Data for processing:

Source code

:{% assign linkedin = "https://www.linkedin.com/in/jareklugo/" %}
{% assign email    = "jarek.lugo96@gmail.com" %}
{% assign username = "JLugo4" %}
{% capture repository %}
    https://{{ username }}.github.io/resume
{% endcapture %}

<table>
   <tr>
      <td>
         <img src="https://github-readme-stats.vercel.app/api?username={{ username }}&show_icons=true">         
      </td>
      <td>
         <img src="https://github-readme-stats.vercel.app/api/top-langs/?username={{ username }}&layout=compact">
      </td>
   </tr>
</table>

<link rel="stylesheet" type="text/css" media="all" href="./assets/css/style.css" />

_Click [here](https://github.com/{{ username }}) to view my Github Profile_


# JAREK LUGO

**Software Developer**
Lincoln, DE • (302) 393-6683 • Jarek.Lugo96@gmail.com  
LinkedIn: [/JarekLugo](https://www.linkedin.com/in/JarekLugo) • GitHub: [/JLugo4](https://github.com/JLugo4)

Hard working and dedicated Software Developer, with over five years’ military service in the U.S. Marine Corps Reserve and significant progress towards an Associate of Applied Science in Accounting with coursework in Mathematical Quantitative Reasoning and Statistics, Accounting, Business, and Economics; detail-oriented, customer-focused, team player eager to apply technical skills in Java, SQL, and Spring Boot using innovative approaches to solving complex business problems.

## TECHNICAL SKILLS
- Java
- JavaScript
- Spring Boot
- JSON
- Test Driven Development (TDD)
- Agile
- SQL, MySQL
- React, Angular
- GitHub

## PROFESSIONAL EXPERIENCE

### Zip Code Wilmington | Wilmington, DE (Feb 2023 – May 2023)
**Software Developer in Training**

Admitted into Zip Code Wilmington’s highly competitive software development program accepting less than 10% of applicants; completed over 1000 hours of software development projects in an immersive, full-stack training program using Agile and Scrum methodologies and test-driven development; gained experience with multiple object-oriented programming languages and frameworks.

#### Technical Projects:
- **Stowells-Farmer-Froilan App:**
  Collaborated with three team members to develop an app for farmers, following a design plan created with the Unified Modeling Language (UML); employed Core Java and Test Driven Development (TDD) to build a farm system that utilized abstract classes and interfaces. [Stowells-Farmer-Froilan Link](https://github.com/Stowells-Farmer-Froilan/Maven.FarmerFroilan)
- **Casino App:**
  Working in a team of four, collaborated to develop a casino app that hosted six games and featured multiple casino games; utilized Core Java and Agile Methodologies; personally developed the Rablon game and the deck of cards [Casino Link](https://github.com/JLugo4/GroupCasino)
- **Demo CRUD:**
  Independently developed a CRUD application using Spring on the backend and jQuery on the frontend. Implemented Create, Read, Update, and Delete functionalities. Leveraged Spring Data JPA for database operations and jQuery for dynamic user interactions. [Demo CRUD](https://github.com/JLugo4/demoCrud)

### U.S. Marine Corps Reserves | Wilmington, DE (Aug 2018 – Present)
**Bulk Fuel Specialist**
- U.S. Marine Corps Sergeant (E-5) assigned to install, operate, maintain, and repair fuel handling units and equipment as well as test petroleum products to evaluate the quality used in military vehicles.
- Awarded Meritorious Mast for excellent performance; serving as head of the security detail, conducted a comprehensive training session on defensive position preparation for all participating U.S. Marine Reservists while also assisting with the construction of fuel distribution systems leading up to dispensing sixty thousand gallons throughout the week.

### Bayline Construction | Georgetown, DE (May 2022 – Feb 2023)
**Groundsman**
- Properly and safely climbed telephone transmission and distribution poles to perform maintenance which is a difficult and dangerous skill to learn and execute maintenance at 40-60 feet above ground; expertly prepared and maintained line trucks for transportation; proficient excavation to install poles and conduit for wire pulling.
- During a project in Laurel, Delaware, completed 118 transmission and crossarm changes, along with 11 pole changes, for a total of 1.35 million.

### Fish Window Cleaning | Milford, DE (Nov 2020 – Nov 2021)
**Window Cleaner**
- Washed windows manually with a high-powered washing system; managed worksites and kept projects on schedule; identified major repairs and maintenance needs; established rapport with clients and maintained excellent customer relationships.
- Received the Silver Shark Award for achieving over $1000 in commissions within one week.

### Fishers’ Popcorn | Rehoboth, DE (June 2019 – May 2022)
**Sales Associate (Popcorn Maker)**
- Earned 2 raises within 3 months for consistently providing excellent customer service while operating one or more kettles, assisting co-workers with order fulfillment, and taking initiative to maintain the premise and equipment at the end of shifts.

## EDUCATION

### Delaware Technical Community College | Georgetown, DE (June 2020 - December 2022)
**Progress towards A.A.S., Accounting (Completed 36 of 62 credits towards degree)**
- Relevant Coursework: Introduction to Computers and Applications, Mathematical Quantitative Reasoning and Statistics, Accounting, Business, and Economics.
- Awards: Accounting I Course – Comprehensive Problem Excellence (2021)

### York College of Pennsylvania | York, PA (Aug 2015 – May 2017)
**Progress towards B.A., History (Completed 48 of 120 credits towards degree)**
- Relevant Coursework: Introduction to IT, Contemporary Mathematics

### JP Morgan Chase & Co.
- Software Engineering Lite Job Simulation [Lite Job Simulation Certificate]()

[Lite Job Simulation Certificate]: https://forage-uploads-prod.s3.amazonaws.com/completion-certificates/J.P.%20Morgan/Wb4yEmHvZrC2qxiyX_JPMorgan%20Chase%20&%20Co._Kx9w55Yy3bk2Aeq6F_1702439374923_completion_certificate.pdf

Work task: An exact copy of the lines above, from the one containing "- During a project" down to the one containing "- Received the" and including both, is the whole answer; retype it and nothing else.

Written reply:
- During a project in Laurel, Delaware, completed 118 transmission and crossarm changes, along with 11 pole changes, for a total of 1.35 million.

### Fish Window Cleaning | Milford, DE (Nov 2020 – Nov 2021)
**Window Cleaner**
- Washed windows manually with a high-powered washing system; managed worksites and kept projects on schedule; identified major repairs and maintenance needs; established rapport with clients and maintained excellent customer relationships.
- Received the Silver Shark Award for achieving over $1000 in commissions within one week.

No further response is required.